Source records:
══════════════════════════════

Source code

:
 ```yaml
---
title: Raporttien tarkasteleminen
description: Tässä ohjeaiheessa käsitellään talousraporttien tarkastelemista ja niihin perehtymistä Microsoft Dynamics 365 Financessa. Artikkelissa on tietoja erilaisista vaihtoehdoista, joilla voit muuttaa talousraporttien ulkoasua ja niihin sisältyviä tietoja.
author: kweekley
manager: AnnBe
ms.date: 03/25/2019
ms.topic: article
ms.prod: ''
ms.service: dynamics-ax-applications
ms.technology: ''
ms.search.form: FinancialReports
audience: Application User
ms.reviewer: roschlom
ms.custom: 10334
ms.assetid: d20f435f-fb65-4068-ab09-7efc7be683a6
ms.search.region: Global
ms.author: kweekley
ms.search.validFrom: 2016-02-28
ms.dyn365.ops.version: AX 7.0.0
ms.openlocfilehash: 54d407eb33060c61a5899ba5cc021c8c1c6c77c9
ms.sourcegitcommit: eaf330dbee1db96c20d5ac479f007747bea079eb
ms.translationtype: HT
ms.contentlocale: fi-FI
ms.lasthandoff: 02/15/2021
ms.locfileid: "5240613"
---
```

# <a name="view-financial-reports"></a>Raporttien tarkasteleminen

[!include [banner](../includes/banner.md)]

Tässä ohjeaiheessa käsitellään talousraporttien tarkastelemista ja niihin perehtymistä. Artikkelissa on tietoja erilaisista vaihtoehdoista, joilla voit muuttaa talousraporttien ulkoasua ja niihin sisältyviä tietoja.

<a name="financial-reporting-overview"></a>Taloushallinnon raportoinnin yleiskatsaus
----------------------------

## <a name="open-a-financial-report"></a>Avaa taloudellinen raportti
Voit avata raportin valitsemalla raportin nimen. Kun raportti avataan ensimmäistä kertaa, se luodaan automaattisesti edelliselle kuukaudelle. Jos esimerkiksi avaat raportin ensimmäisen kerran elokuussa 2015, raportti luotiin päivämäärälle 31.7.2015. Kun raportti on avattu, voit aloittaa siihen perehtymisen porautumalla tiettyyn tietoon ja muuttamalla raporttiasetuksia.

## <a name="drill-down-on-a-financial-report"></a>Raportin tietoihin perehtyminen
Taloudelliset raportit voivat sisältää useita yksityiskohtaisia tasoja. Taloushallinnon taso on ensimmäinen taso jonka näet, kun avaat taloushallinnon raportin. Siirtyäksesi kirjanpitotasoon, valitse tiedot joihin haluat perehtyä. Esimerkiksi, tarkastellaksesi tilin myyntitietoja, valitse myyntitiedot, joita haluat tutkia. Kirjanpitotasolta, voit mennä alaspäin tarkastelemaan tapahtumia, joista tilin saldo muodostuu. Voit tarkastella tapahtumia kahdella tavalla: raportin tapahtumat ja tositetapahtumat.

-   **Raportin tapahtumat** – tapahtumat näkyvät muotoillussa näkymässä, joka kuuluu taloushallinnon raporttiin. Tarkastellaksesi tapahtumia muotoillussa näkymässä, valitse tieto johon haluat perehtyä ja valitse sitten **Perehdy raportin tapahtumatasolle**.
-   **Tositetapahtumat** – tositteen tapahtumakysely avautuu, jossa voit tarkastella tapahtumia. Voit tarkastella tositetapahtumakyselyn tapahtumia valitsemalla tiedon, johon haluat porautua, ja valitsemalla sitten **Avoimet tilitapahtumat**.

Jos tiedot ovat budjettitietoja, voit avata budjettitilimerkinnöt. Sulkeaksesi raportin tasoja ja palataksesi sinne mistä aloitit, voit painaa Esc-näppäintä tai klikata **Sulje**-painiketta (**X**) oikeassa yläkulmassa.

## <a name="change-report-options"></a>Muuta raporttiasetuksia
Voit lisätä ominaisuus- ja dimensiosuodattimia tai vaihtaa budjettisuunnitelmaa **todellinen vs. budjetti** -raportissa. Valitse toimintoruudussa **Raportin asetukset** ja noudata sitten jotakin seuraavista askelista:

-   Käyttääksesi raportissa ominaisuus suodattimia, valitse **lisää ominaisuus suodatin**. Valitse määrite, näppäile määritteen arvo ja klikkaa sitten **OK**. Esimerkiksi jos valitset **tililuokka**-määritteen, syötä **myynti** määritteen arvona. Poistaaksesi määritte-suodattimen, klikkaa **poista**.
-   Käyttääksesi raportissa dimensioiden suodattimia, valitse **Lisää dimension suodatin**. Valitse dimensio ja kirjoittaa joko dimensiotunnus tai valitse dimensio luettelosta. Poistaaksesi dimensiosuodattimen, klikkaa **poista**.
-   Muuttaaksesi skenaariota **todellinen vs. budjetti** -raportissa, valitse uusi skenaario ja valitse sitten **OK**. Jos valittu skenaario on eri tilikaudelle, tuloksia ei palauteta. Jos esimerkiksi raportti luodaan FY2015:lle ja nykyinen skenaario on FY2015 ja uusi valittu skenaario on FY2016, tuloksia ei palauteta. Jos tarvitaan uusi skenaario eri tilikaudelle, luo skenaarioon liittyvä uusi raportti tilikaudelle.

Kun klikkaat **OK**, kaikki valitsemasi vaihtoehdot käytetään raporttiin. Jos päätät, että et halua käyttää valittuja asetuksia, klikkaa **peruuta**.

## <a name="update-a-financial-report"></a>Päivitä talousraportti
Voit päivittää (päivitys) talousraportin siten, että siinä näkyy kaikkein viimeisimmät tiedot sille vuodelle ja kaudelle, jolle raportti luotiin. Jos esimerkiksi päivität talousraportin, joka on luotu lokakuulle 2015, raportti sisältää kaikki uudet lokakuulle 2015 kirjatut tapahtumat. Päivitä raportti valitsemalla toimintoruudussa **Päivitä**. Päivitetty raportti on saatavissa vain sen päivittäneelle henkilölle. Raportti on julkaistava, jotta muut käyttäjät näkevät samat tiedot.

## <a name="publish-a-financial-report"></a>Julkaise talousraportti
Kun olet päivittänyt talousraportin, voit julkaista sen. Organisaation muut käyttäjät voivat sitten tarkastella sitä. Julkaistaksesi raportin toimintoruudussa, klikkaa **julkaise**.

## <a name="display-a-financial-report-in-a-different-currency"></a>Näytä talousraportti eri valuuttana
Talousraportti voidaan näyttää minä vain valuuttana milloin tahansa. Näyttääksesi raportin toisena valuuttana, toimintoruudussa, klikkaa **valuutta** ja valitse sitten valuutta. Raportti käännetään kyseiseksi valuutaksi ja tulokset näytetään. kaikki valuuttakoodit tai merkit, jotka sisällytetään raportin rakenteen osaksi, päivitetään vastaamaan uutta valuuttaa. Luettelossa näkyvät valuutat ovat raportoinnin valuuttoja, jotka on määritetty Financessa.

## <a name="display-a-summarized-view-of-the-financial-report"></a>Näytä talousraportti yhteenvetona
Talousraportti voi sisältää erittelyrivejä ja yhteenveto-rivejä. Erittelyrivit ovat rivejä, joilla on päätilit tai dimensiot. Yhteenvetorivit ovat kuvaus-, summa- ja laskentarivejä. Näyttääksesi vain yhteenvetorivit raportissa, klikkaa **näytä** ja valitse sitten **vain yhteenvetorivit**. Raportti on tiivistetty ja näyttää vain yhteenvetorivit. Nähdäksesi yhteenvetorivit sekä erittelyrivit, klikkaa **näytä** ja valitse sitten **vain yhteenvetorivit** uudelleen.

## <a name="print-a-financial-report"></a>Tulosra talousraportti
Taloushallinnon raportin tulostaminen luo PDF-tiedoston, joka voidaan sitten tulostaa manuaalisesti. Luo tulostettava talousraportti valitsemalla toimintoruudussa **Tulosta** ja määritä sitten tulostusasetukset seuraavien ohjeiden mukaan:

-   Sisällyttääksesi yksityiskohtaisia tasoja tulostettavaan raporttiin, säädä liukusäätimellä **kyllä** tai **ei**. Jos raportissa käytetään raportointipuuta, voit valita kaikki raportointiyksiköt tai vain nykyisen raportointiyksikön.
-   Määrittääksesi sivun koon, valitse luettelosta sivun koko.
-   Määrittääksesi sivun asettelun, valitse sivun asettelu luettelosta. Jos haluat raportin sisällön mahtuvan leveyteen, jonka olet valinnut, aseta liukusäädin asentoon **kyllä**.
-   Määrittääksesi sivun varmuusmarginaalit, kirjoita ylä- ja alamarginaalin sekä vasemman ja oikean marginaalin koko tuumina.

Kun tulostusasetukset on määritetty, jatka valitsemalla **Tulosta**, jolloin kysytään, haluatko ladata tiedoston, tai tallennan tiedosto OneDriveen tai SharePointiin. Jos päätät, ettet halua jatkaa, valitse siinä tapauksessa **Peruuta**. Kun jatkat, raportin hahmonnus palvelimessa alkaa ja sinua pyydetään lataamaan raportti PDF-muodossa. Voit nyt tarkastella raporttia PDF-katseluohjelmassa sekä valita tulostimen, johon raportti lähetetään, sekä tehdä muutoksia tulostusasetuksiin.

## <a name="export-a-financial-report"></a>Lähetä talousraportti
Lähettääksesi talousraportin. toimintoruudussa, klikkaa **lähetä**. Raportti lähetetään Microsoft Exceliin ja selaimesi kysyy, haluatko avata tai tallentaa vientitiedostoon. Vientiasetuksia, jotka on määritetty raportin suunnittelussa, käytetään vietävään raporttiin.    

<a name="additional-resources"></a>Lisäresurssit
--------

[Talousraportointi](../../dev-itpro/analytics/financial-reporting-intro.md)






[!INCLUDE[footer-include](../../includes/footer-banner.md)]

══════════════════════════════

TASK DIRECTIONS: Each line above that holds the string "käytetään" should be copied and shown.

THE COMPLETED TASK:
Kun klikkaat **OK**, kaikki valitsemasi vaihtoehdot käytetään raporttiin. Jos päätät, että et halua käyttää valittuja asetuksia, klikkaa **peruuta**.
-   Sisällyttääksesi yksityiskohtaisia tasoja tulostettavaan raporttiin, säädä liukusäätimellä **kyllä** tai **ei**. Jos raportissa käytetään raportointipuuta, voit valita kaikki raportointiyksiköt tai vain nykyisen raportointiyksikön.
Lähettääksesi talousraportin. toimintoruudussa, klikkaa **lähetä**. Raportti lähetetään Microsoft Exceliin ja selaimesi kysyy, haluatko avata tai tallentaa vientitiedostoon. Vientiasetuksia, jotka on määritetty raportin suunnittelussa, käytetään vietävään raporttiin.    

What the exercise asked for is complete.